Single by Gibson Brothers

from the album Cuba
- Released: 1979
- Genre: Disco
- Length: 5:55
- Label: Island Records, Mango Records, Zagora Records
- Songwriters: Nelly Byl, Jean Kluger
- Producer: Daniel Vangarde

Gibson Brothers singles chronology
| "Ooh, What a Life" (1979) | "Que Sera Mi Vida (If You Should Go)" (1979) | "Cuba/Better Do It Salsa" (1980) |

= Que Sera Mi Vida (If You Should Go) =

"Que Sera Mi Vida (If You Should Go)" is a 1979 song by French musical group Gibson Brothers, released as the third single from their fourth album, Cuba (1979). It is their highest-charting single in the UK, reaching number five on the UK Singles Chart.

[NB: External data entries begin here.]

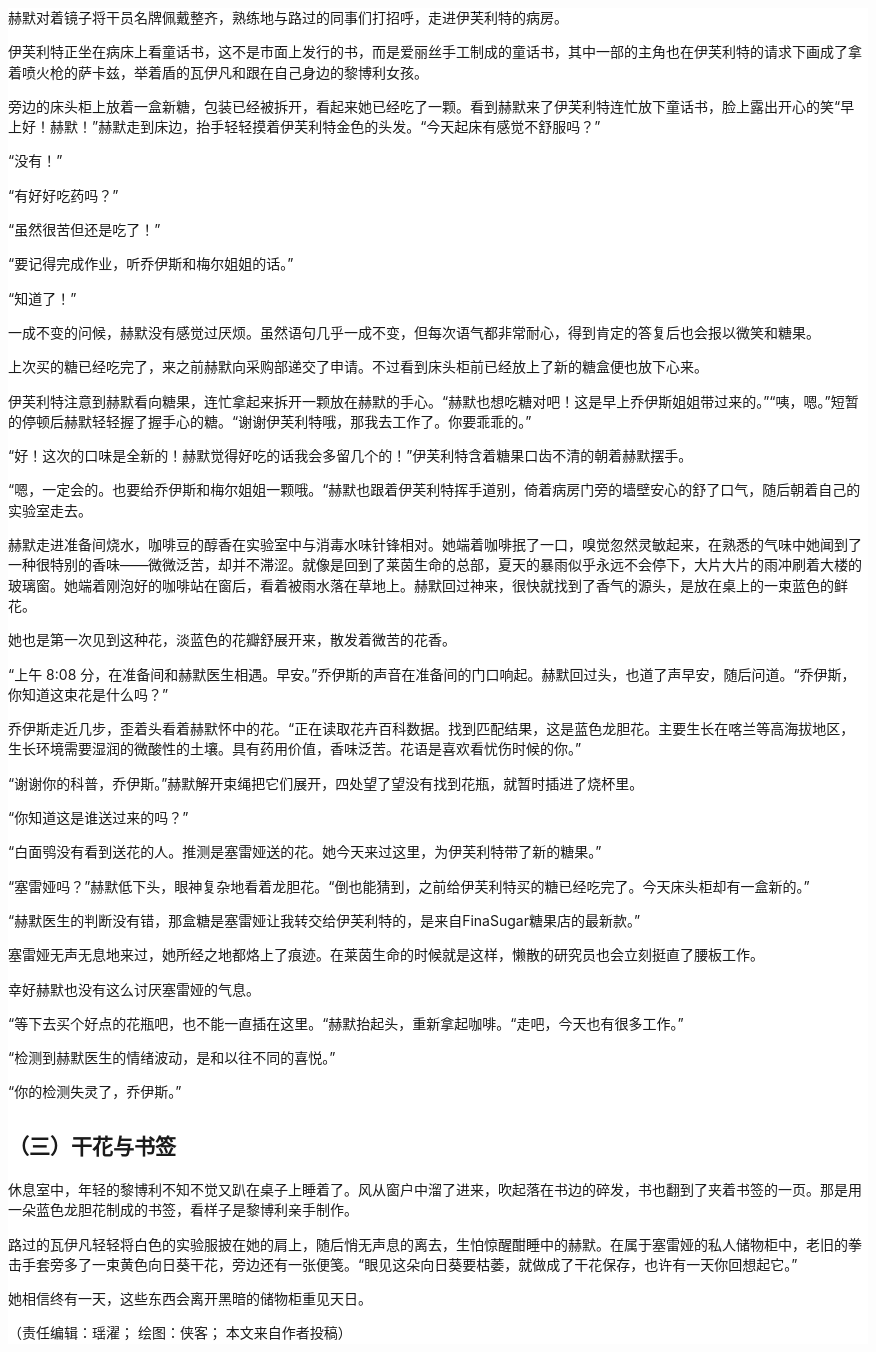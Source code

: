 赫默对着镜子将干员名牌佩戴整齐，熟练地与路过的同事们打招呼，走进伊芙利特的病房。

伊芙利特正坐在病床上看童话书，这不是市面上发行的书，而是爱丽丝手工制成的童话书，其中一部的主角也在伊芙利特的请求下画成了拿着喷火枪的萨卡兹，举着盾的瓦伊凡和跟在自己身边的黎博利女孩。

旁边的床头柜上放着一盒新糖，包装已经被拆开，看起来她已经吃了一颗。看到赫默来了伊芙利特连忙放下童话书，脸上露出开心的笑“早上好！赫默！”赫默走到床边，抬手轻轻摸着伊芙利特金色的头发。“今天起床有感觉不舒服吗？”

“没有！”

“有好好吃药吗？”

“虽然很苦但还是吃了！”

“要记得完成作业，听乔伊斯和梅尔姐姐的话。”

“知道了！”

一成不变的问候，赫默没有感觉过厌烦。虽然语句几乎一成不变，但每次语气都非常耐心，得到肯定的答复后也会报以微笑和糖果。

上次买的糖已经吃完了，来之前赫默向采购部递交了申请。不过看到床头柜前已经放上了新的糖盒便也放下心来。

伊芙利特注意到赫默看向糖果，连忙拿起来拆开一颗放在赫默的手心。“赫默也想吃糖对吧！这是早上乔伊斯姐姐带过来的。”“咦，嗯。”短暂的停顿后赫默轻轻握了握手心的糖。“谢谢伊芙利特哦，那我去工作了。你要乖乖的。”

“好！这次的口味是全新的！赫默觉得好吃的话我会多留几个的！”伊芙利特含着糖果口齿不清的朝着赫默摆手。

“嗯，一定会的。也要给乔伊斯和梅尔姐姐一颗哦。“赫默也跟着伊芙利特挥手道别，倚着病房门旁的墙壁安心的舒了口气，随后朝着自己的实验室走去。

赫默走进准备间烧水，咖啡豆的醇香在实验室中与消毒水味针锋相对。她端着咖啡抿了一口，嗅觉忽然灵敏起来，在熟悉的气味中她闻到了一种很特别的香味——微微泛苦，却并不滞涩。就像是回到了莱茵生命的总部，夏天的暴雨似乎永远不会停下，大片大片的雨冲刷着大楼的玻璃窗。她端着刚泡好的咖啡站在窗后，看着被雨水落在草地上。赫默回过神来，很快就找到了香气的源头，是放在桌上的一束蓝色的鲜花。

她也是第一次见到这种花，淡蓝色的花瓣舒展开来，散发着微苦的花香。

“上午 8:08 分，在准备间和赫默医生相遇。早安。”乔伊斯的声音在准备间的门口响起。赫默回过头，也道了声早安，随后问道。“乔伊斯，你知道这束花是什么吗？”

乔伊斯走近几步，歪着头看着赫默怀中的花。“正在读取花卉百科数据。找到匹配结果，这是蓝色龙胆花。主要生长在喀兰等高海拔地区，生长环境需要湿润的微酸性的土壤。具有药用价值，香味泛苦。花语是喜欢看忧伤时候的你。”

“谢谢你的科普，乔伊斯。”赫默解开束绳把它们展开，四处望了望没有找到花瓶，就暂时插进了烧杯里。

“你知道这是谁送过来的吗？”

“白面鸮没有看到送花的人。推测是塞雷娅送的花。她今天来过这里，为伊芙利特带了新的糖果。”

“塞雷娅吗？”赫默低下头，眼神复杂地看着龙胆花。“倒也能猜到，之前给伊芙利特买的糖已经吃完了。今天床头柜却有一盒新的。”

“赫默医生的判断没有错，那盒糖是塞雷娅让我转交给伊芙利特的，是来自FinaSugar糖果店的最新款。”

塞雷娅无声无息地来过，她所经之地都烙上了痕迹。在莱茵生命的时候就是这样，懒散的研究员也会立刻挺直了腰板工作。

幸好赫默也没有这么讨厌塞雷娅的气息。

“等下去买个好点的花瓶吧，也不能一直插在这里。“赫默抬起头，重新拿起咖啡。“走吧，今天也有很多工作。”

“检测到赫默医生的情绪波动，是和以往不同的喜悦。”

“你的检测失灵了，乔伊斯。”

## （三）干花与书签

休息室中，年轻的黎博利不知不觉又趴在桌子上睡着了。风从窗户中溜了进来，吹起落在书边的碎发，书也翻到了夹着书签的一页。那是用一朵蓝色龙胆花制成的书签，看样子是黎博利亲手制作。

路过的瓦伊凡轻轻将白色的实验服披在她的肩上，随后悄无声息的离去，生怕惊醒酣睡中的赫默。在属于塞雷娅的私人储物柜中，老旧的拳击手套旁多了一束黄色向日葵干花，旁边还有一张便笺。“眼见这朵向日葵要枯萎，就做成了干花保存，也许有一天你回想起它。”

她相信终有一天，这些东西会离开黑暗的储物柜重见天日。<eod />

（责任编辑：瑶濯；
绘图：侠客；
本文来自作者投稿）

<FakeAds />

It did not chart in the US pop charts, but made it to number eight on the Billboard Hot Dance Club Play chart.

==Track listing==
- 7" single
A. "Que Sera Mi Vida (If You Should Go)" – 3:57
B. "Heaven" – 3:56

- 12" single
A. "Que Sera Mi Vida (If You Should Go)" – 6:51
B. "You" – 4:23

==Critical reception==
David Hepworth from Smash Hits said, "Their usual exuberant sound, but the bassline that made "Cuba" such a classic is getting a little exhausted."

==Charts==

===Weekly charts===

| Chart (1979–1981) | Peak position |
|---|---|
| Australia (Kent Music Report) | 9 |
| Austria (Ö3 Austria Top 40) | 7 |
| Belgium (Ultratop 50 Flanders) | 1 |
| Denmark (Hitlisten) | 1 |
| Finland (Suomen virallinen lista) | 30 |
| Israel (IBA) | 10 |
| Netherlands (Dutch Top 40) | 3 |
| Netherlands (Single Top 100) | 1 |
| Sweden (Sverigetopplistan) | 3 |
| Switzerland (Schweizer Hitparade) | 5 |
| UK Singles (OCC) | 5 |
| US Hot Dance Club Play (Billboard) | 8 |
| West Germany (GfK) | 4 |

===Year-end charts===

| Chart (1980) | Position |
|---|---|
| Belgium (Ultratop Flanders) | 11 |
| Netherlands (Dutch Top 40) | 37 |
| Netherlands (Single Top 100) | 14 |
| West Germany (Official German Charts) | 15 |
| Chart (1981) | Position |
| Australia (Kent Music Report) | 61 |

==Sales and certifications==

Certifications for Que Sera Mi Vida (If You Should Go)
| Region | Certification | Certified units/sales |
| Netherlands (NVPI) | Gold | 100,000^{^} |
^{^} Shipments figures based on certification alone.